IPOs heat up in summer but fall in autumn
One of the surprises of 2014 so far has been the propensity for medtech companies to go public rather than seek the trade sale that has for so long been the default strategy. Data from EvaluateMedTech show that during the first half of this year $1.3bn had been raised via IPOs – 44% more than the $900m raised in the whole of 2013.
And this has continued into the third quarter of the year (see table below). While there was only one IPO each in August and September, a downturn from the six in July, September’s was the most successful of all: shares in ReWalk Robotics are up 185% on its offer price since it listed just over a month ago. Companies must now ask whether recent successes mean that medtech investors are still eager, or whether the decrease in numbers means that the window is closing.
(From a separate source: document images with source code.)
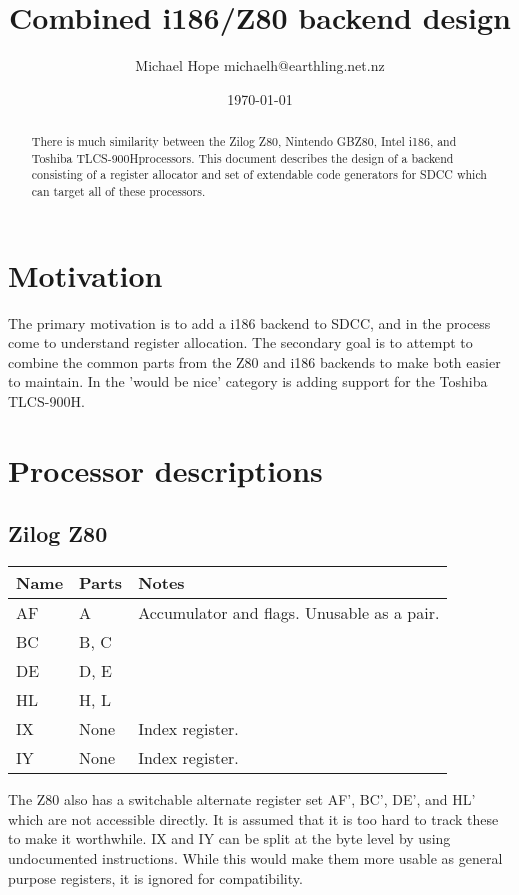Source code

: \documentclass{article}
\newcommand{\tosh}{Toshiba TLCS-900H}
\begin{document}
\title{Combined i186/Z80 backend design}
\author{Michael Hope michaelh@earthling.net.nz}
\date{\today}
\maketitle

\begin{abstract}
There is much similarity between the Zilog Z80, Nintendo GBZ80, Intel
i186, and \tosh processors.  This document describes the design of a
backend consisting of a register allocator and set of extendable code
generators for SDCC which can target all of these processors.
\end{abstract}

\section{Motivation}
The primary motivation is to add a i186 backend to SDCC, and in the
process come to understand register allocation.  The secondary goal is
to attempt to combine the common parts from the Z80 and i186 backends
to make both easier to maintain.  In the 'would be nice' category is
adding support for the \tosh.

\section{Processor descriptions}

\subsection{Zilog Z80}
\begin{tabular}{l|l|l}
	Name	& Parts	& Notes \\ \hline
	AF	& A	& Accumulator and flags.  Unusable as a pair. \\ \hline
	BC	& B, C	& \\ \hline
	DE	& D, E	& \\ \hline
	HL	& H, L	& \\ \hline
	IX	& None	& Index register. \\ \hline
	IY	& None	& Index register. \\
\end{tabular}

The Z80 also has a switchable alternate register set AF', BC', DE',
and HL' which are not accessible directly.  It is assumed that it is
too hard to track these to make it worthwhile.  IX and IY can be split
at the byte level by using undocumented instructions.  While this
would make them more usable as general purpose registers, it is
ignored for compatibility.
\end{document}
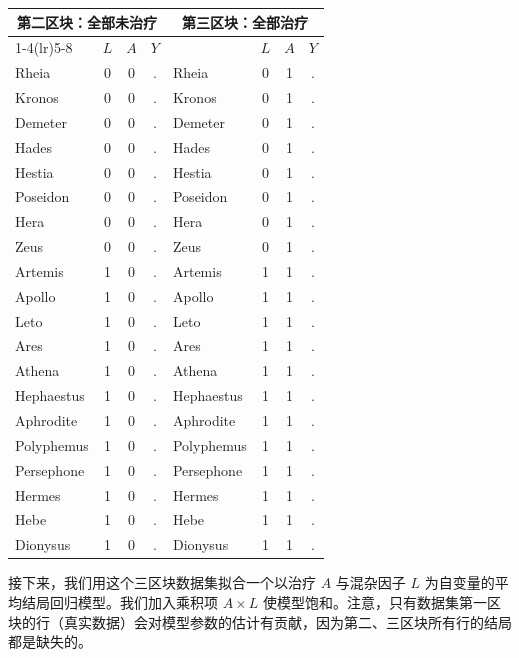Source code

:\begin{center}
\small
\begin{tabular}{lccc@{\hspace{2.6em}}lccc}
\toprule
\multicolumn{4}{c}{第二区块：全部未治疗} & \multicolumn{4}{c}{第三区块：全部治疗}\\
\cmidrule(lr){1-4}\cmidrule(lr){5-8}
 & $L$ & $A$ & $Y$ & & $L$ & $A$ & $Y$\\
\midrule
Rheia      & 0 & 0 & . & Rheia      & 0 & 1 & .\\
Kronos     & 0 & 0 & . & Kronos     & 0 & 1 & .\\
Demeter    & 0 & 0 & . & Demeter    & 0 & 1 & .\\
Hades      & 0 & 0 & . & Hades      & 0 & 1 & .\\
Hestia     & 0 & 0 & . & Hestia     & 0 & 1 & .\\
Poseidon   & 0 & 0 & . & Poseidon   & 0 & 1 & .\\
Hera       & 0 & 0 & . & Hera       & 0 & 1 & .\\
Zeus       & 0 & 0 & . & Zeus       & 0 & 1 & .\\
Artemis    & 1 & 0 & . & Artemis    & 1 & 1 & .\\
Apollo     & 1 & 0 & . & Apollo     & 1 & 1 & .\\
Leto       & 1 & 0 & . & Leto       & 1 & 1 & .\\
Ares       & 1 & 0 & . & Ares       & 1 & 1 & .\\
Athena     & 1 & 0 & . & Athena     & 1 & 1 & .\\
Hephaestus & 1 & 0 & . & Hephaestus & 1 & 1 & .\\
Aphrodite  & 1 & 0 & . & Aphrodite  & 1 & 1 & .\\
Polyphemus & 1 & 0 & . & Polyphemus & 1 & 1 & .\\
Persephone & 1 & 0 & . & Persephone & 1 & 1 & .\\
Hermes     & 1 & 0 & . & Hermes     & 1 & 1 & .\\
Hebe       & 1 & 0 & . & Hebe       & 1 & 1 & .\\
Dionysus   & 1 & 0 & . & Dionysus   & 1 & 1 & .\\
\bottomrule
\end{tabular}
\end{center}

接下来，我们用这个三区块数据集拟合一个以治疗 $A$ 与混杂因子 $L$ 为自变量的平均结局回归模型。我们加入乘积项 $A\times L$ 使模型饱和。注意，只有数据集第一区块的行（真实数据）会对模型参数的估计有贡献，因为第二、三区块所有行的结局都是缺失的。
“We feel that the IPO market is still open,” René Kuijten of the venture capital firm Life Science Partners tells EP Vantage – unsurprisingly, since LSP is planning to float one of its portfolio companies, Nexstim, on the Finnish and Swedish exchanges this year. And medtech companies are queueing up to make their stock market debuts, so clearly this belief is widely shared.
But why has there been such a surge in IPOs so far this year? One possible explanation is the massive consolidation among larger companies that has been the other major trend of 2014. With many of the usual buyers embroiled in megamergers they have less room for smaller acquisitions, meaning smaller companies must find ways of funding their independent existence.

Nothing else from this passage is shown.